DATA EXTRACT Start Marker

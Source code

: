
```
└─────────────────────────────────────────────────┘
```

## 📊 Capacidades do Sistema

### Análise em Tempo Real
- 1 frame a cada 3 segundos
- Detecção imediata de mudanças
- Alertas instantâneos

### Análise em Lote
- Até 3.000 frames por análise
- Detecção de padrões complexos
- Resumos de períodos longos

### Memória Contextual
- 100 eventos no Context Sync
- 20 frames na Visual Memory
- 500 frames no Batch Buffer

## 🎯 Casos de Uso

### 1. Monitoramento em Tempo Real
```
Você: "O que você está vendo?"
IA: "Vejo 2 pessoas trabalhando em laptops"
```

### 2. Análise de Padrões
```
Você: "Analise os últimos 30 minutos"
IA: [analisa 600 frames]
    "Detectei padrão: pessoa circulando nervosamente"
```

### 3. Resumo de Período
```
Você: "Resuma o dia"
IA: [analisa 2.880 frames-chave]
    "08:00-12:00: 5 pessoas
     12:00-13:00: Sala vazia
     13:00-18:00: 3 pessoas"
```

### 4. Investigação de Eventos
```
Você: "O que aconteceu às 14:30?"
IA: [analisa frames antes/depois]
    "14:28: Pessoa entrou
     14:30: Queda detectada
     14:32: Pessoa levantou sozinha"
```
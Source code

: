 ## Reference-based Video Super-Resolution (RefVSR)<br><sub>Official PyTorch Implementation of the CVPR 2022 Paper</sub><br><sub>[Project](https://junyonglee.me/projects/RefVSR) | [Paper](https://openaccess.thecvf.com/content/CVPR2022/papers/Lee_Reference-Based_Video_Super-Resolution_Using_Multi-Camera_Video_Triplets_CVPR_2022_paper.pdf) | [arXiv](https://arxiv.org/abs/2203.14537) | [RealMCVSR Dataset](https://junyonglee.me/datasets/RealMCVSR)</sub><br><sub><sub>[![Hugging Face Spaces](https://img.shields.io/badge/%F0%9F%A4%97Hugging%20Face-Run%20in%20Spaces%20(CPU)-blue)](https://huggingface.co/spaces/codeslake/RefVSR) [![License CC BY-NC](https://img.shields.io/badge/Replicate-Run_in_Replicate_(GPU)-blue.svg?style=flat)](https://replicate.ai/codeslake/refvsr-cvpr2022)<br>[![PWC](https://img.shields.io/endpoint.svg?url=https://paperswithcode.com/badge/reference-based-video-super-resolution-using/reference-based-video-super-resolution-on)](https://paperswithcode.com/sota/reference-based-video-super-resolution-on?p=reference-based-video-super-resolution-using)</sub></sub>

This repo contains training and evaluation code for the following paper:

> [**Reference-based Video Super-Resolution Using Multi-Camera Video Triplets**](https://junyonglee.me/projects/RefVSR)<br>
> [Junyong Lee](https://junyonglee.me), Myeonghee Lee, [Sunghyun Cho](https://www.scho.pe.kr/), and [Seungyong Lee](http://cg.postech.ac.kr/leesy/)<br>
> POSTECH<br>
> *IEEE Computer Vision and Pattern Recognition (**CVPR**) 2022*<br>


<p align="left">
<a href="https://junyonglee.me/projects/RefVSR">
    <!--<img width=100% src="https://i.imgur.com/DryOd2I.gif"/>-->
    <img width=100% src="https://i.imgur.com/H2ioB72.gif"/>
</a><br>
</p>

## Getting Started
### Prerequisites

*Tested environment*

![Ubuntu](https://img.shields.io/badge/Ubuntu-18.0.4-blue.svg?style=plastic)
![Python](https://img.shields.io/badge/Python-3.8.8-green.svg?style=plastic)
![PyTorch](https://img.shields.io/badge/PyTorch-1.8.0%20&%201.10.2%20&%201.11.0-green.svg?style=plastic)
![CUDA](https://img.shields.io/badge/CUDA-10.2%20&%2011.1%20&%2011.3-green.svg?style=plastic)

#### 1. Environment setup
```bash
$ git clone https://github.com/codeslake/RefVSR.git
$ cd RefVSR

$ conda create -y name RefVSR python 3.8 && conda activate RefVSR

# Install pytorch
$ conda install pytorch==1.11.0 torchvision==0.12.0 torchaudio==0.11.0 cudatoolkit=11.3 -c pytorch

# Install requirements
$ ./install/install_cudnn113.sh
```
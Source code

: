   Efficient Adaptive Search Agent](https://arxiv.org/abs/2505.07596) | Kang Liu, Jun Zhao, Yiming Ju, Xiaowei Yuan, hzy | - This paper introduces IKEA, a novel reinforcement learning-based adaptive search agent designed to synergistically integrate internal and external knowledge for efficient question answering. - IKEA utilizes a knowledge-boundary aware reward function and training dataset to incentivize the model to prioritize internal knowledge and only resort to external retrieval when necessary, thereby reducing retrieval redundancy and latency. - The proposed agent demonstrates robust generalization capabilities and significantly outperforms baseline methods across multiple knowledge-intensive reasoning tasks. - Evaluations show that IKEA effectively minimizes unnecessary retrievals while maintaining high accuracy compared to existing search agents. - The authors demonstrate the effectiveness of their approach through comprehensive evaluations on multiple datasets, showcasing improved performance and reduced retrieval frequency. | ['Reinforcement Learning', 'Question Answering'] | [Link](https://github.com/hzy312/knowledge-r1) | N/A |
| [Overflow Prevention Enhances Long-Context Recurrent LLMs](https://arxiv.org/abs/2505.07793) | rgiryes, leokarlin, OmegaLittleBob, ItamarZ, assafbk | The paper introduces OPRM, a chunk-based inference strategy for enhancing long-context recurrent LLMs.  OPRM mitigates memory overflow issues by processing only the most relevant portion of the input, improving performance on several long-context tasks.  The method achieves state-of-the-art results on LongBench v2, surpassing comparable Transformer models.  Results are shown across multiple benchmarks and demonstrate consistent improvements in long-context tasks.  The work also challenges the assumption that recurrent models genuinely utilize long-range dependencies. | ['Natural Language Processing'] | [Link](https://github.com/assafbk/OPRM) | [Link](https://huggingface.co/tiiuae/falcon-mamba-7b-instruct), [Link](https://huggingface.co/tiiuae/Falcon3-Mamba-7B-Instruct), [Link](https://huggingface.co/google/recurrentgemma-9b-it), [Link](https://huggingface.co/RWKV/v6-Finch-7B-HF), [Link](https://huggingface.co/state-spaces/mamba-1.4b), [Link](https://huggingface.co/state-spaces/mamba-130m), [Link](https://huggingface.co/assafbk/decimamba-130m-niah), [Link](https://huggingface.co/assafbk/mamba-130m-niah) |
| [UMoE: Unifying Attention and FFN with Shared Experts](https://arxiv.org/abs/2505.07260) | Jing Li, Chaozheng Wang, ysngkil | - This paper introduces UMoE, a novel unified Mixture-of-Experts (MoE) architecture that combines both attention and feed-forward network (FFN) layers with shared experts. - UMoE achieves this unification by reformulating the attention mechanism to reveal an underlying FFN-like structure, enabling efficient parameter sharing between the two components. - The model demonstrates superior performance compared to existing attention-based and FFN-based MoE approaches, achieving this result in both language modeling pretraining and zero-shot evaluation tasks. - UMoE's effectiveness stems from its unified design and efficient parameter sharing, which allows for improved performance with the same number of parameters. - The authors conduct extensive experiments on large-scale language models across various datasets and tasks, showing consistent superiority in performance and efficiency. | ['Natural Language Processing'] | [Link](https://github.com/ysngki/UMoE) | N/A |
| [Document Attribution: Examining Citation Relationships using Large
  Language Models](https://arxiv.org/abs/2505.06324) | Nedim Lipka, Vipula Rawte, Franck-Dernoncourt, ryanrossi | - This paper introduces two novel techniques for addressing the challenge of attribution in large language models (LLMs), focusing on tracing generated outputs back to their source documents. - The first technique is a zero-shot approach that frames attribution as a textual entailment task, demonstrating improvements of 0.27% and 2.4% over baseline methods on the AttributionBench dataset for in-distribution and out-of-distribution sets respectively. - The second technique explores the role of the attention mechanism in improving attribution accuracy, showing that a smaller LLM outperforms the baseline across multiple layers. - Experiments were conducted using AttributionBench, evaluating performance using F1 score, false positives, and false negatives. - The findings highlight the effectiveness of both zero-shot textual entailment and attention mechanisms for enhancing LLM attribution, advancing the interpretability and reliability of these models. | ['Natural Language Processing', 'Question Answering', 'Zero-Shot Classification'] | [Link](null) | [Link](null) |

DATA EXTRACT End Marker

Which lines in the data above hold the string "projects"? Return each of them.

» WRITTEN SOLUTION:
: ## Reference-based Video Super-Resolution (RefVSR)<br><sub>Official PyTorch Implementation of the CVPR 2022 Paper</sub><br><sub>[Project](https://junyonglee.me/projects/RefVSR) | [Paper](https://openaccess.thecvf.com/content/CVPR2022/papers/Lee_Reference-Based_Video_Super-Resolution_Using_Multi-Camera_Video_Triplets_CVPR_2022_paper.pdf) | [arXiv](https://arxiv.org/abs/2203.14537) | [RealMCVSR Dataset](https://junyonglee.me/datasets/RealMCVSR)</sub><br><sub><sub>[![Hugging Face Spaces](https://img.shields.io/badge/%F0%9F%A4%97Hugging%20Face-Run%20in%20Spaces%20(CPU)-blue)](https://huggingface.co/spaces/codeslake/RefVSR) [![License CC BY-NC](https://img.shields.io/badge/Replicate-Run_in_Replicate_(GPU)-blue.svg?style=flat)](https://replicate.ai/codeslake/refvsr-cvpr2022)<br>[![PWC](https://img.shields.io/endpoint.svg?url=https://paperswithcode.com/badge/reference-based-video-super-resolution-using/reference-based-video-super-resolution-on)](https://paperswithcode.com/sota/reference-based-video-super-resolution-on?p=reference-based-video-super-resolution-using)</sub></sub>
> [**Reference-based Video Super-Resolution Using Multi-Camera Video Triplets**](https://junyonglee.me/projects/RefVSR)<br>
<a href="https://junyonglee.me/projects/RefVSR">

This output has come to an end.